Pratt Institute attendee, Connor Williams started learning to write about what mattered after fleeing Brooklyn in the wake of Covid-19.
Cardinals chirping, red-winged blackbirds trilling from the woods.
Percussionist woodpecker beats a syncopated rhythm from behind a leafless oak.
Cackling spring peepers, hidden in vernal ponds, improvise a backup chorus.
High above, hawk screeches a solo.
Self-isolating on my deck, I’m grateful for nature’s elusive musicians
creating a comforting concert.
Carol Anne Harvey finds comfort in music, writing, reading, and talking with family and friends during her solitary confinement in Massachusetts.
Quiet like Sunday on the first of Spring. No traffic, no voices, no airplanes. Only birdsong or a dog barking.
Humanity withdraws and the world settles into silence. People in houses gaze through closed windows. They can hear sunlight drip off buildings and roar down empty streets.
Robin writes in the odd corners of the day and night and often about birds. See more at thenightmail.com.
It is evening rush hour in my city Glasgow.
I hear a solitary blackbird singing
no longer silenced by the snarl of roaring engines
and angry drivers.
The blackbird’s song is sweet but I yearn to hear it no more
meaning normality has returned to free me from this self-isolation
John B. Sinclair is a much-travelled Scot who has now returned to Scotland, where he enjoys freelance writing on a variety of subjects.
Alone, finally, in the kitchen, she silences the kettle and settles in the chair. The children sleep. The darkened windows reverberate calm.
He will return soon. The gravel drive will first crinkle and then crunch. The car door will bang; his boots will stamp the porch.
But for now, peace.
Melody Leming-Wilson teaches and writes in Portland, Oregon. Her poetry has recently appeared in Windfall, Poeming Pigeon, and Mojave He[art]. She’s just learning to write 50-Word Stories and finding it therapeutic.

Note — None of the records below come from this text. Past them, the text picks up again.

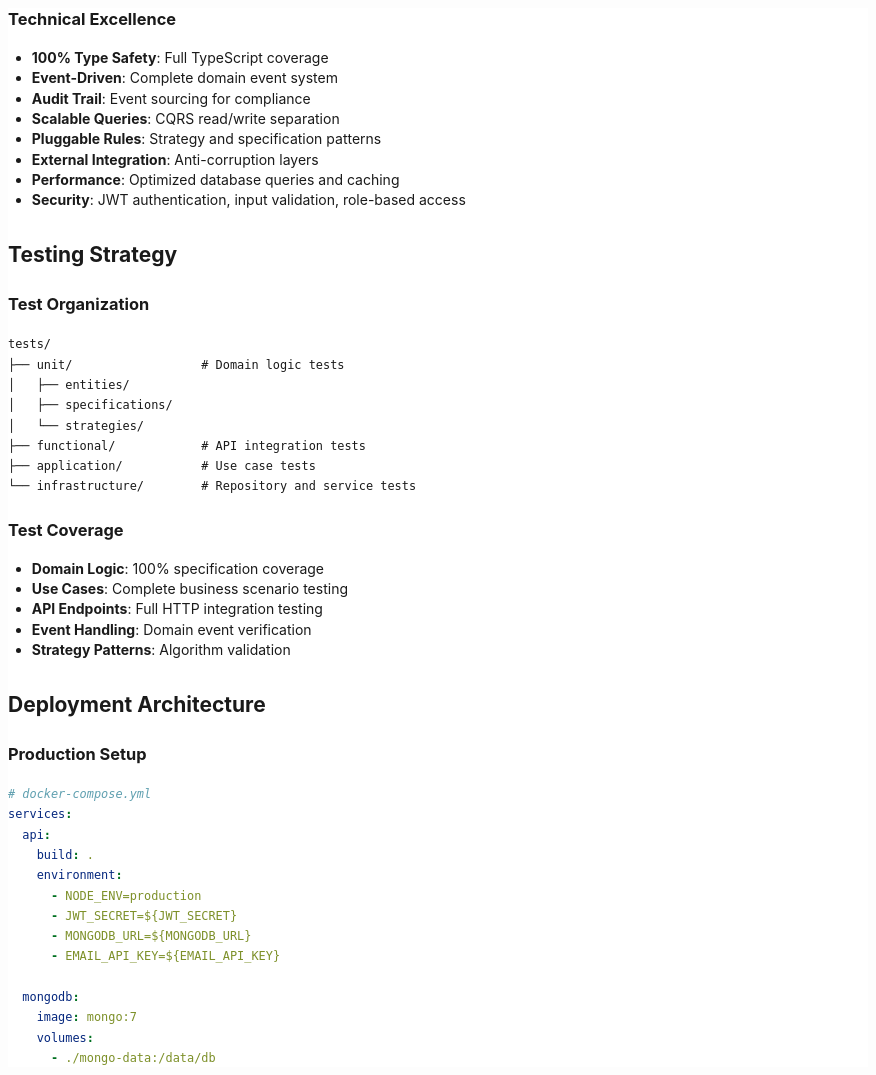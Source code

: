 ### Technical Excellence
- **100% Type Safety**: Full TypeScript coverage
- **Event-Driven**: Complete domain event system
- **Audit Trail**: Event sourcing for compliance
- **Scalable Queries**: CQRS read/write separation
- **Pluggable Rules**: Strategy and specification patterns
- **External Integration**: Anti-corruption layers
- **Performance**: Optimized database queries and caching
- **Security**: JWT authentication, input validation, role-based access

## Testing Strategy

### Test Organization
```
tests/
├── unit/                  # Domain logic tests
│   ├── entities/
│   ├── specifications/
│   └── strategies/
├── functional/            # API integration tests
├── application/           # Use case tests
└── infrastructure/        # Repository and service tests
```

### Test Coverage
- **Domain Logic**: 100% specification coverage
- **Use Cases**: Complete business scenario testing
- **API Endpoints**: Full HTTP integration testing
- **Event Handling**: Domain event verification
- **Strategy Patterns**: Algorithm validation

## Deployment Architecture

### Production Setup
```yaml
# docker-compose.yml
services:
  api:
    build: .
    environment:
      - NODE_ENV=production
      - JWT_SECRET=${JWT_SECRET}
      - MONGODB_URL=${MONGODB_URL}
      - EMAIL_API_KEY=${EMAIL_API_KEY}
  
  mongodb:
    image: mongo:7
    volumes:
      - ./mongo-data:/data/db
```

By the Angsana tree I sit, waiting for her arrival, but reading becomes dreaming once the Angsana’s crown starts weaving a lullaby with the breeze.
In dreams, gliding, she surpasses my wake and I, receding, cannot reach her pace.

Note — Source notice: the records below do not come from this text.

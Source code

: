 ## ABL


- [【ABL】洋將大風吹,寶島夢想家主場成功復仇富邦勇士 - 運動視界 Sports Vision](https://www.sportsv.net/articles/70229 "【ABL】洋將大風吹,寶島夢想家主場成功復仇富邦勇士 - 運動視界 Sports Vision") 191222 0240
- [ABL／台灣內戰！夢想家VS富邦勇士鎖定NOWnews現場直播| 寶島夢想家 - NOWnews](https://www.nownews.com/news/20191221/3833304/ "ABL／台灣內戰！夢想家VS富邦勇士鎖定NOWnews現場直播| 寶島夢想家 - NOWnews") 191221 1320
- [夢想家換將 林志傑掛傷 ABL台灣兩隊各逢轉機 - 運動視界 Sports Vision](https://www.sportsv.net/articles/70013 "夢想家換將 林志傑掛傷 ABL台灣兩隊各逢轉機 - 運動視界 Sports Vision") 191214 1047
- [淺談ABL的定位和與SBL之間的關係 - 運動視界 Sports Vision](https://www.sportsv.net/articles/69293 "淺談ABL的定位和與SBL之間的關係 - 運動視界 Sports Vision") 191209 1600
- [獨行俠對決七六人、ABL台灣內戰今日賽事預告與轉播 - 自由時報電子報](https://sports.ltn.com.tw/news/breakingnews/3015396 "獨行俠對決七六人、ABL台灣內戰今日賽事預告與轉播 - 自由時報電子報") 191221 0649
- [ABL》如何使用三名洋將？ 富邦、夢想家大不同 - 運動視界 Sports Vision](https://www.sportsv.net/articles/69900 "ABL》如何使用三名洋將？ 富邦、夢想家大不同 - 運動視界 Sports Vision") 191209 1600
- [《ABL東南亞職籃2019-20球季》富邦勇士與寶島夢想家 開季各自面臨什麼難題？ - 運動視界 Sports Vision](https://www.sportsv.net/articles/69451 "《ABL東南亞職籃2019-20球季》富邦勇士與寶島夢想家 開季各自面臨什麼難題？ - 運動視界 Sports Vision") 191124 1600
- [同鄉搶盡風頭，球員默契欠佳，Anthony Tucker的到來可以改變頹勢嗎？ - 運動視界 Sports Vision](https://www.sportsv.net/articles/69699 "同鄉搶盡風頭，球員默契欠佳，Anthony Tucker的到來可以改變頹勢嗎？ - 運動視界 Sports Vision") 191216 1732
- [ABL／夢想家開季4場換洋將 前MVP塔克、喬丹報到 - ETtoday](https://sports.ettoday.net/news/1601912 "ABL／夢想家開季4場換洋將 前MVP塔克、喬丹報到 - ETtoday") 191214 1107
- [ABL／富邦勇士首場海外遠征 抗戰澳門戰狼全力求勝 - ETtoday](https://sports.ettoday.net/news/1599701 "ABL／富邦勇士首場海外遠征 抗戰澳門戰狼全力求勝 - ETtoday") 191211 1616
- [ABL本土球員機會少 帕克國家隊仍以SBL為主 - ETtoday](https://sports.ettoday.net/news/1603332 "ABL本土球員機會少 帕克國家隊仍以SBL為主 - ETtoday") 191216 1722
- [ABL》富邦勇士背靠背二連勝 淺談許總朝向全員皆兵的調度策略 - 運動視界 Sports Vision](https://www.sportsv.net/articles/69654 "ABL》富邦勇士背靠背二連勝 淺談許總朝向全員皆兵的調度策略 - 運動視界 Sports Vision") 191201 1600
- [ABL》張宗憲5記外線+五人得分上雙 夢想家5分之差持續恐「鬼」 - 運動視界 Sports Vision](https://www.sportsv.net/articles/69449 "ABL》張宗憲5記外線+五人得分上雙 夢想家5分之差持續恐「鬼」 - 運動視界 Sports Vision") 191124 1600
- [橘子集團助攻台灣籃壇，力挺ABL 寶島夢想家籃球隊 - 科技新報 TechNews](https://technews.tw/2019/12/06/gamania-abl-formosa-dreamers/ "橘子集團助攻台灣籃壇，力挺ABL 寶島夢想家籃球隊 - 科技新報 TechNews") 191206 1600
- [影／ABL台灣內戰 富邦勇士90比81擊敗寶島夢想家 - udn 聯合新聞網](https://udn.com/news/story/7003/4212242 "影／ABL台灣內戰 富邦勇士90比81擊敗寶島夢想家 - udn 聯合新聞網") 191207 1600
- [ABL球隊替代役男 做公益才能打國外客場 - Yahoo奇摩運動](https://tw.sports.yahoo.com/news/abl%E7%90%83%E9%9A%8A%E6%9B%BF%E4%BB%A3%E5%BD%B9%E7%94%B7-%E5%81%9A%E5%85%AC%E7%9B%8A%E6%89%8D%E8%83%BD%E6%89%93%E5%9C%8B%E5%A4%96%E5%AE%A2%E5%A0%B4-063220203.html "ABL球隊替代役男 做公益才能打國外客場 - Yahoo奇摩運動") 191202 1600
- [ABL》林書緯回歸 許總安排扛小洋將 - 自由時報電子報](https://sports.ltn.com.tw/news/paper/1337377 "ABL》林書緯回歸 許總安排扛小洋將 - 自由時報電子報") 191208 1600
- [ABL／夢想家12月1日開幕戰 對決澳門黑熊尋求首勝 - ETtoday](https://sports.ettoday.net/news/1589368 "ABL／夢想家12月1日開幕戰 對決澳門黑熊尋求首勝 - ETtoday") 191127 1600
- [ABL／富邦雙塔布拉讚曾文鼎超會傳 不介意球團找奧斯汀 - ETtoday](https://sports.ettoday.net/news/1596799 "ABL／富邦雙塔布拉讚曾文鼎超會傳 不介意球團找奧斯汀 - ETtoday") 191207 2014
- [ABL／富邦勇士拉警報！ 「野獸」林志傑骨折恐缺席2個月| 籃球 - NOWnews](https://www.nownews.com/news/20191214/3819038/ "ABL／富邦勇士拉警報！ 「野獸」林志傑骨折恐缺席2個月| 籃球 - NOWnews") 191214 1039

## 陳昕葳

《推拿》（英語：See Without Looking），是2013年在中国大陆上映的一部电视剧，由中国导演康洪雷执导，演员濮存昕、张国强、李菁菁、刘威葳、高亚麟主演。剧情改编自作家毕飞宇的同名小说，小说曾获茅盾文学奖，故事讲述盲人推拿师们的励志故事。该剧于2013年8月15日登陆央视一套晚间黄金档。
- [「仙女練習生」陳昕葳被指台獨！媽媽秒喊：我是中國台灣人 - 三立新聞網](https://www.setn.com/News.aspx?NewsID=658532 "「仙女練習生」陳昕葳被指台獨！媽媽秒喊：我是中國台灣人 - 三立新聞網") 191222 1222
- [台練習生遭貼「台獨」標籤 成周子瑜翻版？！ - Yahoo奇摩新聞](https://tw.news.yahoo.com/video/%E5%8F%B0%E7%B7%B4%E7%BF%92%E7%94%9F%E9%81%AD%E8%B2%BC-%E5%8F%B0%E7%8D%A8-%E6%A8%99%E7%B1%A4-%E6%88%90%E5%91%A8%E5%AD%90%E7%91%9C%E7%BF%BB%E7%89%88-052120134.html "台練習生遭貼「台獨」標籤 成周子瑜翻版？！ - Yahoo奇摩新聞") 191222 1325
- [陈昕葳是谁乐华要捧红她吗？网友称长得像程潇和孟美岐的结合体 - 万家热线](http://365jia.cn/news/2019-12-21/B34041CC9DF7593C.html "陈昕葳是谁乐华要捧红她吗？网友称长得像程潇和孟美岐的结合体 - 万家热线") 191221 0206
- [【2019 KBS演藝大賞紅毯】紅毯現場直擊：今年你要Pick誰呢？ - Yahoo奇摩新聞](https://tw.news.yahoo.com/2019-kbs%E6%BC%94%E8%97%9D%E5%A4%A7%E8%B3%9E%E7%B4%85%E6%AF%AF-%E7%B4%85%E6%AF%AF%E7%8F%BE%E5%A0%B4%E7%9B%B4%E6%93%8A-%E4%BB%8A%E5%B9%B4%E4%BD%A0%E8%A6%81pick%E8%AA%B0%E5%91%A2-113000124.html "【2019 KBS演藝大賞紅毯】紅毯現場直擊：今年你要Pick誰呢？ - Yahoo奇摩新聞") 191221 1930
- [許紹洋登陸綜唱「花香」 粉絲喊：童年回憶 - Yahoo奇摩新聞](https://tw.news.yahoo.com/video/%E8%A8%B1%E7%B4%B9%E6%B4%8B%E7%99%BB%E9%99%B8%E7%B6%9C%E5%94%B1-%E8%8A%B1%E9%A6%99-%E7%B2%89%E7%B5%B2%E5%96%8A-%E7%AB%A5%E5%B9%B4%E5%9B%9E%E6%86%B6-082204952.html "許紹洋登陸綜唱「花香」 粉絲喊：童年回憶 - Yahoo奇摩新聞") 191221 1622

I awaken to remember that here too she has passed me.
Benjamin Lo is an English undergraduate student from Nanyang Technological University trying to understand life. In his spare time, he is trying to complete a short story collection.
Carol had never understood Bob. A prominent attorney, he always crossed his t’s and dotted his i’s, but he couldn’t put down a toilet seat.

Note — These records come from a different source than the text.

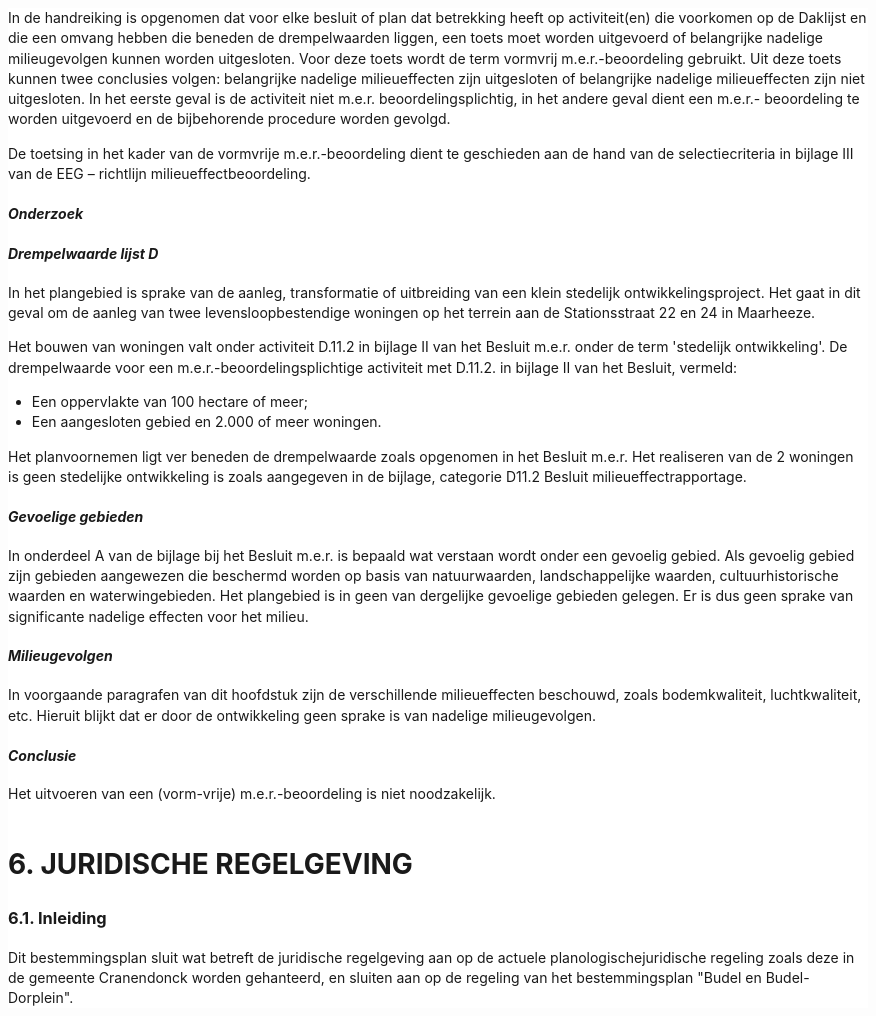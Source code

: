 In de handreiking is opgenomen dat voor elke besluit of plan dat betrekking heeft op activiteit(en) die voorkomen op de Daklijst en die een omvang hebben die beneden de drempelwaarden liggen, een toets moet worden uitgevoerd of belangrijke nadelige milieugevolgen kunnen worden uitgesloten. Voor deze toets wordt de term vormvrij m.e.r.-beoordeling gebruikt. Uit deze toets kunnen twee conclusies volgen: belangrijke nadelige milieueffecten zijn uitgesloten of belangrijke nadelige milieueffecten zijn niet uitgesloten. In het eerste geval is de activiteit niet m.e.r. beoordelingsplichtig, in het andere geval dient een m.e.r.- beoordeling te worden uitgevoerd en de bijbehorende procedure worden gevolgd.

De toetsing in het kader van de vormvrije m.e.r.-beoordeling dient te geschieden aan de hand van de selectiecriteria in bijlage III van de EEG – richtlijn milieueffectbeoordeling.

#### *Onderzoek*

#### *Drempelwaarde lijst D*

In het plangebied is sprake van de aanleg, transformatie of uitbreiding van een klein stedelijk ontwikkelingsproject. Het gaat in dit geval om de aanleg van twee levensloopbestendige woningen op het terrein aan de Stationsstraat 22 en 24 in Maarheeze.

Het bouwen van woningen valt onder activiteit D.11.2 in bijlage II van het Besluit m.e.r. onder de term 'stedelijk ontwikkeling'. De drempelwaarde voor een m.e.r.-beoordelingsplichtige activiteit met D.11.2. in bijlage II van het Besluit, vermeld:

- Een oppervlakte van 100 hectare of meer;
- Een aangesloten gebied en 2.000 of meer woningen.

Het planvoornemen ligt ver beneden de drempelwaarde zoals opgenomen in het Besluit m.e.r. Het realiseren van de 2 woningen is geen stedelijke ontwikkeling is zoals aangegeven in de bijlage, categorie D11.2 Besluit milieueffectrapportage.

#### *Gevoelige gebieden*

In onderdeel A van de bijlage bij het Besluit m.e.r. is bepaald wat verstaan wordt onder een gevoelig gebied. Als gevoelig gebied zijn gebieden aangewezen die beschermd worden op basis van natuurwaarden, landschappelijke waarden, cultuurhistorische waarden en waterwingebieden. Het plangebied is in geen van dergelijke gevoelige gebieden gelegen. Er is dus geen sprake van significante nadelige effecten voor het milieu.

#### *Milieugevolgen*

In voorgaande paragrafen van dit hoofdstuk zijn de verschillende milieueffecten beschouwd, zoals bodemkwaliteit, luchtkwaliteit, etc. Hieruit blijkt dat er door de ontwikkeling geen sprake is van nadelige milieugevolgen.

#### *Conclusie*

Het uitvoeren van een (vorm-vrije) m.e.r.-beoordeling is niet noodzakelijk.

# <span id="page-45-0"></span>**6. JURIDISCHE REGELGEVING**

### <span id="page-45-1"></span>6.1. Inleiding

Dit bestemmingsplan sluit wat betreft de juridische regelgeving aan op de actuele planologischejuridische regeling zoals deze in de gemeente Cranendonck worden gehanteerd, en sluiten aan op de regeling van het bestemmingsplan "Budel en Budel-Dorplein".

She filed a complaint; they settled out of court.
She said she simply wouldn’t stand for it anymore, so he agreed not to.
They’re still married.
Susan Gale Wickes lives in Indiana. This is her first story about a toilet seat.
Her toes were covered with sand, like little appetizers. The nails painted blue; ever the rebel, she.
A wave hushed in, foaming. “I’m leaving you,” she said calmly. “I’m tired of all your crap.”
Another wave slid up the beach, washed the sand off her feet, washed her guilt away.
Gregory Von Dare is a writer and dramatist specializing in crime and speculative fiction, often with a humorous or ironic twist. He attended Chicago City College and the University of Illinois. While living in Los Angeles, he worked for Universal Studios, Disney, and Sony Pictures as a talent manager and developer. He studied writing with Edgar winner John Morgan Wilson. Recently, his short stories were featured on the Soft Cartel and Horror Tree websites. Greg is an Affiliate Member of Mystery Writers of America. He lives outside Chicago where certain people will never find him.
Let him die. The authorities will see. Can you carry the world’s weight with a back full of lead? I see you. Stranger. Will you overthrow them? You tend his wounds, and now you’re the dying one. But another comes. Stranger. Tending your wounds. Perhaps you have overthrown much more.
Michael Hilton lives in Irving, Texas, where he watches a lot of TV.